▶ [Material shown]:
★ ★ ★ ★ ★

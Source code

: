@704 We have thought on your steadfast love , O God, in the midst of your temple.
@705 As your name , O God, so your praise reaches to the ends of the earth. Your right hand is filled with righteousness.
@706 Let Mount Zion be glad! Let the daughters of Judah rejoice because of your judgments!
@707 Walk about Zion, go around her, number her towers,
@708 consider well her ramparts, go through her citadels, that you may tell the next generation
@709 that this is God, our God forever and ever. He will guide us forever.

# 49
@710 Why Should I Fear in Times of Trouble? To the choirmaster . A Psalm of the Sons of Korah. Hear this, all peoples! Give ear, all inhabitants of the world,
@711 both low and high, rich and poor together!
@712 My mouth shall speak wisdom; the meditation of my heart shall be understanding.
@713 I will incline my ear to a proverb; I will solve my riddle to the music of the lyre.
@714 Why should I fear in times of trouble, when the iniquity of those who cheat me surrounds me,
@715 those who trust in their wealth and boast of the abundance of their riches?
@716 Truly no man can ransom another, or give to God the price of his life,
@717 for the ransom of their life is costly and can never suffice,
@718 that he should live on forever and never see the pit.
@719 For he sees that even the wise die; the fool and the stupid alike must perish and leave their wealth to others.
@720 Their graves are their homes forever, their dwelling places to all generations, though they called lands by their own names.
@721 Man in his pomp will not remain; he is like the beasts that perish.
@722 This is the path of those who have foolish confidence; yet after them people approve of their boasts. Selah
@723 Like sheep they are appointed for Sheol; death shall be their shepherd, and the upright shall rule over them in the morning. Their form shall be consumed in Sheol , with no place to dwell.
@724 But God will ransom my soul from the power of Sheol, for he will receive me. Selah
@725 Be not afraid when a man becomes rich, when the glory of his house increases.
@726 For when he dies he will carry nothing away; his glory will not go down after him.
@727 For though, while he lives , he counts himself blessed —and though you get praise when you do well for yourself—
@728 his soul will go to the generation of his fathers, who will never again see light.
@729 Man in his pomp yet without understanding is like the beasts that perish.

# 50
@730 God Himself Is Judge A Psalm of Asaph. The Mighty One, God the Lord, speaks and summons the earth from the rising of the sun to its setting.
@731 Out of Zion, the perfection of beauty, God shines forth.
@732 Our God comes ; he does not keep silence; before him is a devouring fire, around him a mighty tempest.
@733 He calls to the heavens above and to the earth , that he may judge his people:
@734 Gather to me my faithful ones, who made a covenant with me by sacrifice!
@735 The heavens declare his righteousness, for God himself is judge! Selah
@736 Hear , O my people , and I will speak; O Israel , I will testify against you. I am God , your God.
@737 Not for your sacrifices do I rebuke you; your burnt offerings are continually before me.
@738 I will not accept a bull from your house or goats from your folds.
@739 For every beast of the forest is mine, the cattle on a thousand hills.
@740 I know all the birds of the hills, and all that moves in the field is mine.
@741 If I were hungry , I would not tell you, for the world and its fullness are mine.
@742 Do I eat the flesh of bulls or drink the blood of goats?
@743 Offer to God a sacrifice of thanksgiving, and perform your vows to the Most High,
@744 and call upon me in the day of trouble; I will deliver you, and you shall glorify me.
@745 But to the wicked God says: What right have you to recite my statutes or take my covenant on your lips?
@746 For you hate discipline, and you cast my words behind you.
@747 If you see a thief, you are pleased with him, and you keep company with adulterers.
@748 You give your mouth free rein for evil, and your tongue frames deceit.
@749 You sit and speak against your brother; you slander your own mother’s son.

★ ★ ★ ★ ★

▶ [Work required]: Print the listing above in full, exactly as it is.

▶ [Answer space]:
Source code

:@704 We have thought on your steadfast love , O God, in the midst of your temple.
@705 As your name , O God, so your praise reaches to the ends of the earth. Your right hand is filled with righteousness.
@706 Let Mount Zion be glad! Let the daughters of Judah rejoice because of your judgments!
@707 Walk about Zion, go around her, number her towers,
@708 consider well her ramparts, go through her citadels, that you may tell the next generation
@709 that this is God, our God forever and ever. He will guide us forever.

# 49
@710 Why Should I Fear in Times of Trouble? To the choirmaster . A Psalm of the Sons of Korah. Hear this, all peoples! Give ear, all inhabitants of the world,
@711 both low and high, rich and poor together!
@712 My mouth shall speak wisdom; the meditation of my heart shall be understanding.
@713 I will incline my ear to a proverb; I will solve my riddle to the music of the lyre.
@714 Why should I fear in times of trouble, when the iniquity of those who cheat me surrounds me,
@715 those who trust in their wealth and boast of the abundance of their riches?
@716 Truly no man can ransom another, or give to God the price of his life,
@717 for the ransom of their life is costly and can never suffice,
@718 that he should live on forever and never see the pit.
@719 For he sees that even the wise die; the fool and the stupid alike must perish and leave their wealth to others.
@720 Their graves are their homes forever, their dwelling places to all generations, though they called lands by their own names.
@721 Man in his pomp will not remain; he is like the beasts that perish.
@722 This is the path of those who have foolish confidence; yet after them people approve of their boasts. Selah
@723 Like sheep they are appointed for Sheol; death shall be their shepherd, and the upright shall rule over them in the morning. Their form shall be consumed in Sheol , with no place to dwell.
@724 But God will ransom my soul from the power of Sheol, for he will receive me. Selah
@725 Be not afraid when a man becomes rich, when the glory of his house increases.
@726 For when he dies he will carry nothing away; his glory will not go down after him.
@727 For though, while he lives , he counts himself blessed —and though you get praise when you do well for yourself—
@728 his soul will go to the generation of his fathers, who will never again see light.
@729 Man in his pomp yet without understanding is like the beasts that perish.

# 50
@730 God Himself Is Judge A Psalm of Asaph. The Mighty One, God the Lord, speaks and summons the earth from the rising of the sun to its setting.
@731 Out of Zion, the perfection of beauty, God shines forth.
@732 Our God comes ; he does not keep silence; before him is a devouring fire, around him a mighty tempest.
@733 He calls to the heavens above and to the earth , that he may judge his people:
@734 Gather to me my faithful ones, who made a covenant with me by sacrifice!
@735 The heavens declare his righteousness, for God himself is judge! Selah
@736 Hear , O my people , and I will speak; O Israel , I will testify against you. I am God , your God.
@737 Not for your sacrifices do I rebuke you; your burnt offerings are continually before me.
@738 I will not accept a bull from your house or goats from your folds.
@739 For every beast of the forest is mine, the cattle on a thousand hills.
@740 I know all the birds of the hills, and all that moves in the field is mine.
@741 If I were hungry , I would not tell you, for the world and its fullness are mine.
@742 Do I eat the flesh of bulls or drink the blood of goats?
@743 Offer to God a sacrifice of thanksgiving, and perform your vows to the Most High,
@744 and call upon me in the day of trouble; I will deliver you, and you shall glorify me.
@745 But to the wicked God says: What right have you to recite my statutes or take my covenant on your lips?
@746 For you hate discipline, and you cast my words behind you.
@747 If you see a thief, you are pleased with him, and you keep company with adulterers.
@748 You give your mouth free rein for evil, and your tongue frames deceit.
@749 You sit and speak against your brother; you slander your own mother’s son.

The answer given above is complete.